◆ **EXERCISE PROMPT**: The expected output is the full set of entries, retyped verbatim, pictures excluded.

◆ **DATA FOR REVIEW**:
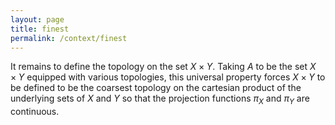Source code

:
 ```yaml
---
layout: page
title: finest
permalink: /context/finest
---
```

It remains to define the topology on the set $X \times Y$. Taking $A$ to be the set $X \times Y$ equipped with various topologies, this universal property forces $X \times Y$ to be defined to be the coarsest topology on the cartesian product of the underlying sets of $X$ and $Y$ so that the projection functions $\pi_X$ and $\pi_Y$ are continuous.
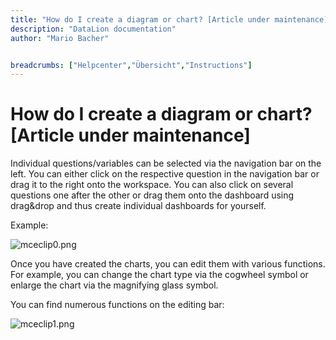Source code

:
 ```yaml
---
title: "How do I create a diagram or chart? [Article under maintenance]"
description: "DataLion documentation"
author: "Mario Bacher"


breadcrumbs: ["Helpcenter","Übersicht","Instructions"]
---
```


# How do I create a diagram or chart? [Article under maintenance]

Individual questions/variables can be selected via the navigation bar on the left. You can either click on the respective question in the navigation bar or drag it to the right onto the workspace. You can also click on several questions one after the other or drag them onto the dashboard using drag&drop and thus create individual dashboards for yourself.

Example:

![mceclip0.png](/img/87130128.png)

Once you have created the charts, you can edit them with various functions. For example, you can change the chart type via the cogwheel symbol or enlarge the chart via the magnifying glass symbol.

You can find numerous functions on the editing bar:

![mceclip1.png](/img/87130135.png)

◆ **EXERCISE ANSWER**:
Source code

:
 ```yaml
---
layout: page
title: finest
permalink: /context/finest
---
```

It remains to define the topology on the set $X \times Y$. Taking $A$ to be the set $X \times Y$ equipped with various topologies, this universal property forces $X \times Y$ to be defined to be the coarsest topology on the cartesian product of the underlying sets of $X$ and $Y$ so that the projection functions $\pi_X$ and $\pi_Y$ are continuous.
Source code

:
 ```yaml
---
title: "How do I create a diagram or chart? [Article under maintenance]"
description: "DataLion documentation"
author: "Mario Bacher"


breadcrumbs: ["Helpcenter","Übersicht","Instructions"]
---
```


# How do I create a diagram or chart? [Article under maintenance]

Individual questions/variables can be selected via the navigation bar on the left. You can either click on the respective question in the navigation bar or drag it to the right onto the workspace. You can also click on several questions one after the other or drag them onto the dashboard using drag&drop and thus create individual dashboards for yourself.

Example:

![mceclip0.png](/img/87130128.png)

Once you have created the charts, you can edit them with various functions. For example, you can change the chart type via the cogwheel symbol or enlarge the chart via the magnifying glass symbol.

You can find numerous functions on the editing bar:

![mceclip1.png](/img/87130135.png)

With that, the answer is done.